What the task asks. Give the records below again in full, exactly as written, but without any images.

Dataset entries
☆ ☆ ☆ ☆ ☆
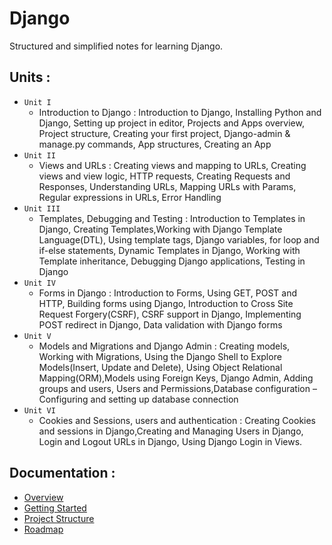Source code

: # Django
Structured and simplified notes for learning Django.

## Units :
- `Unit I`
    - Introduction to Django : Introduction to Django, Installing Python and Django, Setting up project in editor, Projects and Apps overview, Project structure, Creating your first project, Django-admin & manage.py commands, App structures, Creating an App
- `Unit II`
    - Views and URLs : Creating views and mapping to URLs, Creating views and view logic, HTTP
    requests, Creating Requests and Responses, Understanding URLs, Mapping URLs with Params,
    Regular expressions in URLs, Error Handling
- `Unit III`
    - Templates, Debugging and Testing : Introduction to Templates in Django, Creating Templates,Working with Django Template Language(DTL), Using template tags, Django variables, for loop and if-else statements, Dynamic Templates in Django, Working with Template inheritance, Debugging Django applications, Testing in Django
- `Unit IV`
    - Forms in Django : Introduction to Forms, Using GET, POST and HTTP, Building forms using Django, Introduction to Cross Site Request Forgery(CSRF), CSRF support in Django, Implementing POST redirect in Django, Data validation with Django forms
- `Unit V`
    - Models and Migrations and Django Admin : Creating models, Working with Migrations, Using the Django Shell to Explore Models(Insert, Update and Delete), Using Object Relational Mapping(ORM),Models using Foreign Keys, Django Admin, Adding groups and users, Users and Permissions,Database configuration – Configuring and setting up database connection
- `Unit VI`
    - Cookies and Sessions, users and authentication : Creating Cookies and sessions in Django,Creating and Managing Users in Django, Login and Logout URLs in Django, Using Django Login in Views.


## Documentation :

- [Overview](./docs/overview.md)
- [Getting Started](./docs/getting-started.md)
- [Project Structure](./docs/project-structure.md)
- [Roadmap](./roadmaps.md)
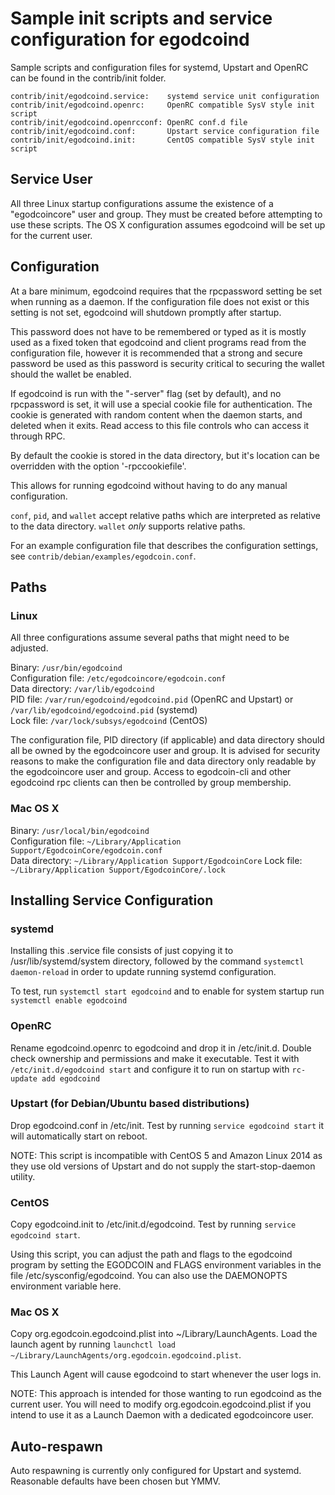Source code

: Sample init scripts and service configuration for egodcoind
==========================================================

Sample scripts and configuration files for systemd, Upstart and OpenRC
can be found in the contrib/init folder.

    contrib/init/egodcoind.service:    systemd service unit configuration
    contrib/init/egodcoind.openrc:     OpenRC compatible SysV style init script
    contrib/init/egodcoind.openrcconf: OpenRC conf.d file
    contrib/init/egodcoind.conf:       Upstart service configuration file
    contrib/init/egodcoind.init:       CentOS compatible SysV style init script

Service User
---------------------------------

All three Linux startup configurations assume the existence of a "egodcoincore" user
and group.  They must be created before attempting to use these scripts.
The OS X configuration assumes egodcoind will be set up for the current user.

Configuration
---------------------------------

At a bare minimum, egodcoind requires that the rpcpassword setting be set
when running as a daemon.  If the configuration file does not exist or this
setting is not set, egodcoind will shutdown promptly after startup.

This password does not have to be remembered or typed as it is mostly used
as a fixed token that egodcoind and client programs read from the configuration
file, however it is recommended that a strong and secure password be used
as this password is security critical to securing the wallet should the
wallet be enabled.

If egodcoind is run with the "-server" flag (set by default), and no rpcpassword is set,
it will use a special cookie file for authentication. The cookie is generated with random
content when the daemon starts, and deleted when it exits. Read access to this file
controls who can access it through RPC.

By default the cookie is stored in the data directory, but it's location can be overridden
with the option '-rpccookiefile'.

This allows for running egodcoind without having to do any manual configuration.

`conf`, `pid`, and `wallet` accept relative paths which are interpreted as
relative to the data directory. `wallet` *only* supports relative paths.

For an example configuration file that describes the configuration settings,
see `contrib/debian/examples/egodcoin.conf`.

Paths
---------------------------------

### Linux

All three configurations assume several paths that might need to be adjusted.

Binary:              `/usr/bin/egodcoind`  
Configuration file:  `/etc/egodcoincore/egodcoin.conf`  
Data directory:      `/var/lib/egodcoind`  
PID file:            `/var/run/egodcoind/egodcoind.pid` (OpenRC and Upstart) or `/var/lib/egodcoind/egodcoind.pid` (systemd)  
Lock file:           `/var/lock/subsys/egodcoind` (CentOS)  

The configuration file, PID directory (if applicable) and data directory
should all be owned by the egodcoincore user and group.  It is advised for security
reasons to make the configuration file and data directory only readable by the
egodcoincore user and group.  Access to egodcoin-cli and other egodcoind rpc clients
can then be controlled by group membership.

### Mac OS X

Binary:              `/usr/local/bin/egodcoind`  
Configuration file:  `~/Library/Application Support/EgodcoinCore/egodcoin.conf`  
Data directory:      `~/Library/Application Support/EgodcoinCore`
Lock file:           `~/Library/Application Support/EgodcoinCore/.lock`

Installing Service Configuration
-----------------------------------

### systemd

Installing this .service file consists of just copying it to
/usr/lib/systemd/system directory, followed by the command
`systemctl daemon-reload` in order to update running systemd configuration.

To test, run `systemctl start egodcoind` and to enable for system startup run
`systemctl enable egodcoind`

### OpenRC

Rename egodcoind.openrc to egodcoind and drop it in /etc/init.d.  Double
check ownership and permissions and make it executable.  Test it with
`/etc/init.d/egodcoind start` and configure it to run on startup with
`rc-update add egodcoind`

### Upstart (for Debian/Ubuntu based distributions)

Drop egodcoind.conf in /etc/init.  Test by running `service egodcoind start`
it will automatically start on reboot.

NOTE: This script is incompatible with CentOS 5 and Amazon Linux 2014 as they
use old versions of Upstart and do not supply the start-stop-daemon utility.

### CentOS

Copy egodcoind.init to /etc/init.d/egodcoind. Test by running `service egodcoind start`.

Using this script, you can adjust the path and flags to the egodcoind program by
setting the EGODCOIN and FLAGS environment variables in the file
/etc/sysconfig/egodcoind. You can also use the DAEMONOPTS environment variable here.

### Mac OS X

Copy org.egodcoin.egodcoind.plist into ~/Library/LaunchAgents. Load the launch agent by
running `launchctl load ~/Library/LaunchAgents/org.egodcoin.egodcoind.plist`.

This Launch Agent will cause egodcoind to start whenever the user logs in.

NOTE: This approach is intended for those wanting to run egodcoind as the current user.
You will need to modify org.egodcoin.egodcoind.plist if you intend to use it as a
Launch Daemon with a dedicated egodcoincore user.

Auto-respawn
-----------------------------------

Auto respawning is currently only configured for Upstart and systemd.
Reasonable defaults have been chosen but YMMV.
☆ ☆ ☆ ☆ ☆
Completed exercise.
Source code

: # Django
Structured and simplified notes for learning Django.

## Units :
- `Unit I`
    - Introduction to Django : Introduction to Django, Installing Python and Django, Setting up project in editor, Projects and Apps overview, Project structure, Creating your first project, Django-admin & manage.py commands, App structures, Creating an App
- `Unit II`
    - Views and URLs : Creating views and mapping to URLs, Creating views and view logic, HTTP
    requests, Creating Requests and Responses, Understanding URLs, Mapping URLs with Params,
    Regular expressions in URLs, Error Handling
- `Unit III`
    - Templates, Debugging and Testing : Introduction to Templates in Django, Creating Templates,Working with Django Template Language(DTL), Using template tags, Django variables, for loop and if-else statements, Dynamic Templates in Django, Working with Template inheritance, Debugging Django applications, Testing in Django
- `Unit IV`
    - Forms in Django : Introduction to Forms, Using GET, POST and HTTP, Building forms using Django, Introduction to Cross Site Request Forgery(CSRF), CSRF support in Django, Implementing POST redirect in Django, Data validation with Django forms
- `Unit V`
    - Models and Migrations and Django Admin : Creating models, Working with Migrations, Using the Django Shell to Explore Models(Insert, Update and Delete), Using Object Relational Mapping(ORM),Models using Foreign Keys, Django Admin, Adding groups and users, Users and Permissions,Database configuration – Configuring and setting up database connection
- `Unit VI`
    - Cookies and Sessions, users and authentication : Creating Cookies and sessions in Django,Creating and Managing Users in Django, Login and Logout URLs in Django, Using Django Login in Views.


## Documentation :

- [Overview](./docs/overview.md)
- [Getting Started](./docs/getting-started.md)
- [Project Structure](./docs/project-structure.md)
- [Roadmap](./roadmaps.md)
Source code

: Sample init scripts and service configuration for egodcoind
==========================================================

Sample scripts and configuration files for systemd, Upstart and OpenRC
can be found in the contrib/init folder.

    contrib/init/egodcoind.service:    systemd service unit configuration
    contrib/init/egodcoind.openrc:     OpenRC compatible SysV style init script
    contrib/init/egodcoind.openrcconf: OpenRC conf.d file
    contrib/init/egodcoind.conf:       Upstart service configuration file
    contrib/init/egodcoind.init:       CentOS compatible SysV style init script

Service User
---------------------------------

All three Linux startup configurations assume the existence of a "egodcoincore" user
and group.  They must be created before attempting to use these scripts.
The OS X configuration assumes egodcoind will be set up for the current user.

Configuration
---------------------------------

At a bare minimum, egodcoind requires that the rpcpassword setting be set
when running as a daemon.  If the configuration file does not exist or this
setting is not set, egodcoind will shutdown promptly after startup.

This password does not have to be remembered or typed as it is mostly used
as a fixed token that egodcoind and client programs read from the configuration
file, however it is recommended that a strong and secure password be used
as this password is security critical to securing the wallet should the
wallet be enabled.

If egodcoind is run with the "-server" flag (set by default), and no rpcpassword is set,
it will use a special cookie file for authentication. The cookie is generated with random
content when the daemon starts, and deleted when it exits. Read access to this file
controls who can access it through RPC.

By default the cookie is stored in the data directory, but it's location can be overridden
with the option '-rpccookiefile'.

This allows for running egodcoind without having to do any manual configuration.

`conf`, `pid`, and `wallet` accept relative paths which are interpreted as
relative to the data directory. `wallet` *only* supports relative paths.

For an example configuration file that describes the configuration settings,
see `contrib/debian/examples/egodcoin.conf`.

Paths
---------------------------------

### Linux

All three configurations assume several paths that might need to be adjusted.

Binary:              `/usr/bin/egodcoind`  
Configuration file:  `/etc/egodcoincore/egodcoin.conf`  
Data directory:      `/var/lib/egodcoind`  
PID file:            `/var/run/egodcoind/egodcoind.pid` (OpenRC and Upstart) or `/var/lib/egodcoind/egodcoind.pid` (systemd)  
Lock file:           `/var/lock/subsys/egodcoind` (CentOS)  

The configuration file, PID directory (if applicable) and data directory
should all be owned by the egodcoincore user and group.  It is advised for security
reasons to make the configuration file and data directory only readable by the
egodcoincore user and group.  Access to egodcoin-cli and other egodcoind rpc clients
can then be controlled by group membership.

### Mac OS X

Binary:              `/usr/local/bin/egodcoind`  
Configuration file:  `~/Library/Application Support/EgodcoinCore/egodcoin.conf`  
Data directory:      `~/Library/Application Support/EgodcoinCore`
Lock file:           `~/Library/Application Support/EgodcoinCore/.lock`

Installing Service Configuration
-----------------------------------

### systemd

Installing this .service file consists of just copying it to
/usr/lib/systemd/system directory, followed by the command
`systemctl daemon-reload` in order to update running systemd configuration.

To test, run `systemctl start egodcoind` and to enable for system startup run
`systemctl enable egodcoind`

### OpenRC

Rename egodcoind.openrc to egodcoind and drop it in /etc/init.d.  Double
check ownership and permissions and make it executable.  Test it with
`/etc/init.d/egodcoind start` and configure it to run on startup with
`rc-update add egodcoind`

### Upstart (for Debian/Ubuntu based distributions)

Drop egodcoind.conf in /etc/init.  Test by running `service egodcoind start`
it will automatically start on reboot.

NOTE: This script is incompatible with CentOS 5 and Amazon Linux 2014 as they
use old versions of Upstart and do not supply the start-stop-daemon utility.

### CentOS

Copy egodcoind.init to /etc/init.d/egodcoind. Test by running `service egodcoind start`.

Using this script, you can adjust the path and flags to the egodcoind program by
setting the EGODCOIN and FLAGS environment variables in the file
/etc/sysconfig/egodcoind. You can also use the DAEMONOPTS environment variable here.

### Mac OS X

Copy org.egodcoin.egodcoind.plist into ~/Library/LaunchAgents. Load the launch agent by
running `launchctl load ~/Library/LaunchAgents/org.egodcoin.egodcoind.plist`.

This Launch Agent will cause egodcoind to start whenever the user logs in.

NOTE: This approach is intended for those wanting to run egodcoind as the current user.
You will need to modify org.egodcoin.egodcoind.plist if you intend to use it as a
Launch Daemon with a dedicated egodcoincore user.

Auto-respawn
-----------------------------------

Auto respawning is currently only configured for Upstart and systemd.
Reasonable defaults have been chosen but YMMV.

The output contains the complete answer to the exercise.